> _HOW TO COMPLETE THIS TASK_: Scan the records that follow, and whenever a line has the word "outcomes", copy it.

> _SOURCE MATERIAL_:
Start of Block

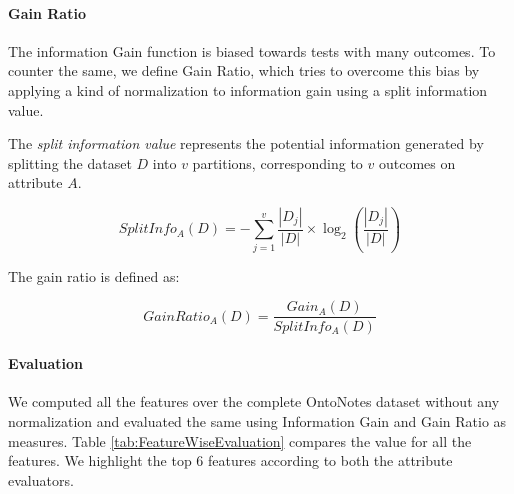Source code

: \paragraph{Gain Ratio}
The information Gain function is biased towards tests with many outcomes. To counter the same, we define Gain Ratio, which tries to overcome this bias by applying a kind of normalization to information gain using a split information value.

The \textit{split information value} represents the potential information generated by splitting the dataset $D$ into $v$ partitions, corresponding to $v$ outcomes on attribute $A$.

\begin{equation}
SplitInfo_A(D) = -\sum_{j=1}^{v}\frac{|D_j|}{|D|} \times \log_2\left(\frac{|D_j|}{|D|}\right)
\end{equation}

The gain ratio is defined as:

\begin{equation}
GainRatio_A(D) = \frac{Gain_A(D)}{SplitInfo_A(D)}
\end{equation}

\paragraph{Evaluation}
We computed all the features over the complete OntoNotes dataset without any normalization and evaluated the same using Information Gain and Gain Ratio as measures. Table \ref{tab:FeatureWiseEvaluation} compares the value for all the features. We highlight the top 6 features according to both the attribute evaluators.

End of Block

> _WORKED SOLUTION_:
The information Gain function is biased towards tests with many outcomes. To counter the same, we define Gain Ratio, which tries to overcome this bias by applying a kind of normalization to information gain using a split information value.
The \textit{split information value} represents the potential information generated by splitting the dataset $D$ into $v$ partitions, corresponding to $v$ outcomes on attribute $A$.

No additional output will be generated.